• **Work instruction**
This exercise requires an exact copy of each line from the one containing "- K - Originated from kernel-space." down to the last line below.
----------------------------------------
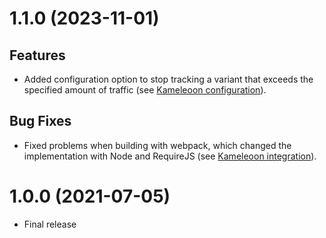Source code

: <a name="1.1.0"></a>
# 1.1.0 (2023-11-01)

## Features
- Added configuration option to stop tracking a variant that exceeds the specified amount of traffic (see [Kameleoon configuration](https://documentation.mapp.com/latest/en/kameleoon-19125887.html#id-.Kameleoon15741387v1.0-config)).

## Bug Fixes
- Fixed problems when building with webpack, which changed the implementation with Node and RequireJS (see [Kameleoon integration](https://documentation.mapp.com/latest/en/kameleoon-19125887.html#id-.Kameleoon15741387v1.0-Node)).

<a name="1.0.0"></a>
# 1.0.0 (2021-07-05)

- Final release
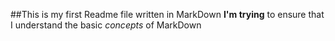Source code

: ##This is my first Readme file written in MarkDown
**I'm trying** to ensure that I understand the basic _concepts_ of MarkDown
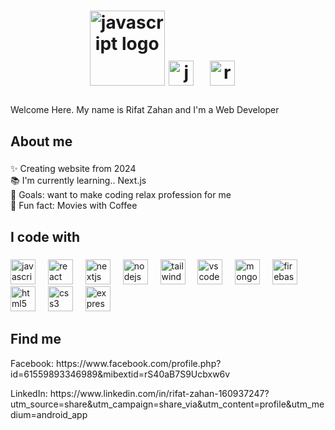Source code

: <h1 align="center"> <img src="https://i.ibb.co/4gWRFDGL/Screenshot-2025-02-06-014057.png" height="120" width="full" alt="javascript logo"  />
  <img src="https://cdn.jsdelivr.net/gh/devicons/devicon/icons/javascript/javascript-original.svg" height="40" alt="javascript logo"  />
  <img width="12" />
  <img src="https://cdn.jsdelivr.net/gh/devicons/devicon/icons/react/react-original.svg" height="40" alt="react logo"  />
  <img width="12" />
</h1>

###

<p align="left">Welcome Here. My name is Rifat Zahan and I'm a Web Developer</p>

###

<h2 align="left">About me</h2>

###

<p align="left">✨ Creating website from 2024<br>📚 I'm currently learning.. Next.js<br>🎯 Goals:  want to make coding relax profession for me<br>🎲 Fun fact: Movies with Coffee</p>

###


<h2 align="left">I code with</h2>

###

<div align="left">
  <img src="https://cdn.jsdelivr.net/gh/devicons/devicon/icons/javascript/javascript-original.svg" height="40" alt="javascript logo"  />
  <img width="12" />
  <img src="https://cdn.jsdelivr.net/gh/devicons/devicon/icons/react/react-original.svg" height="40" alt="react logo"  />
  <img width="12" />
  <img src="https://cdn.jsdelivr.net/gh/devicons/devicon/icons/nextjs/nextjs-original.svg" height="40" alt="nextjs logo"  />
  <img width="12" />
  <img src="https://cdn.jsdelivr.net/gh/devicons/devicon/icons/nodejs/nodejs-original.svg" height="40" alt="nodejs logo"  />
  <img width="12" />
  <img src="https://skillicons.dev/icons?i=tailwind" height="40" alt="tailwindcss logo"  />
  <img width="12" />
  <img src="https://cdn.jsdelivr.net/gh/devicons/devicon/icons/vscode/vscode-original.svg" height="40" alt="vscode logo"  />
  <img width="12" />
  <img src="https://cdn.jsdelivr.net/gh/devicons/devicon/icons/mongodb/mongodb-original.svg" height="40" alt="mongodb logo"  />
  <img width="12" />
  <img src="https://cdn.jsdelivr.net/gh/devicons/devicon/icons/firebase/firebase-plain.svg" height="40" alt="firebase logo"  />
  <img width="12" />
  <img src="https://skillicons.dev/icons?i=html" height="40" alt="html5 logo"  />
  <img width="12" />
  <img src="https://skillicons.dev/icons?i=css" height="40" alt="css3 logo"  />
  <img width="12" />
  <img src="https://cdn.simpleicons.org/express/000000" height="40" alt="express logo"  />
</div>

###

###
<h2>Find me</h2>

<p>Facebook: https://www.facebook.com/profile.php?id=61559893346989&mibextid=rS40aB7S9Ucbxw6v

</p>
<p>LinkedIn: https://www.linkedin.com/in/rifat-zahan-160937247?utm_source=share&utm_campaign=share_via&utm_content=profile&utm_medium=android_app </p>

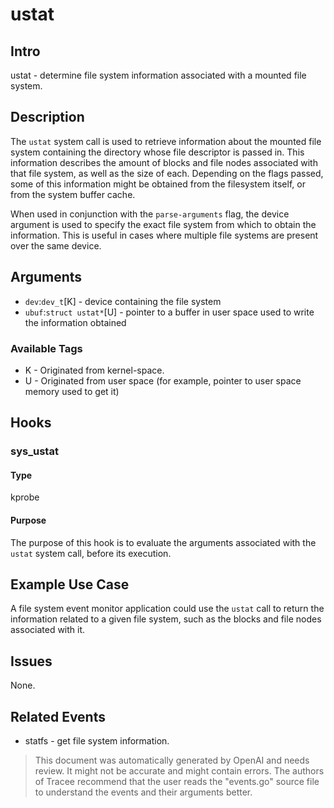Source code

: 
# ustat

## Intro
ustat - determine file system information associated with a mounted file system.

## Description
The `ustat` system call is used to retrieve information about the mounted file system containing the directory whose file descriptor is passed in. This information describes the amount of blocks and file nodes associated with that file system, as well as the size of each. Depending on the flags passed, some of this information might be obtained from the filesystem itself, or from the system buffer cache.  

When used in conjunction with the `parse-arguments` flag, the device argument is used to specify the exact file system from which to obtain the information. This is useful in cases where multiple file systems are present over the same device.  

## Arguments
- `dev`:`dev_t`[K] - device containing the file system  
- `ubuf`:`struct ustat*`[U] - pointer to a buffer in user space used to write the information obtained  

### Available Tags
- K - Originated from kernel-space.
- U - Originated from user space (for example, pointer to user space memory used to get it)

## Hooks
### sys_ustat
#### Type
kprobe
#### Purpose
The purpose of this hook is to evaluate the arguments associated with the `ustat` system call, before its execution.

## Example Use Case
A file system event monitor application could use the `ustat` call to return the information related to a given file system, such as the blocks and file nodes associated with it.  

## Issues
None.

## Related Events
- statfs - get file system information.

> This document was automatically generated by OpenAI and needs review. It might
> not be accurate and might contain errors. The authors of Tracee recommend that
> the user reads the "events.go" source file to understand the events and their
> arguments better.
----------------------------------------
• **Reply to the task**
- K - Originated from kernel-space.
- U - Originated from user space (for example, pointer to user space memory used to get it)

## Hooks
### sys_ustat
#### Type
kprobe
#### Purpose
The purpose of this hook is to evaluate the arguments associated with the `ustat` system call, before its execution.

## Example Use Case
A file system event monitor application could use the `ustat` call to return the information related to a given file system, such as the blocks and file nodes associated with it.  

## Issues
None.

## Related Events
- statfs - get file system information.

> This document was automatically generated by OpenAI and needs review. It might
> not be accurate and might contain errors. The authors of Tracee recommend that
> the user reads the "events.go" source file to understand the events and their
> arguments better.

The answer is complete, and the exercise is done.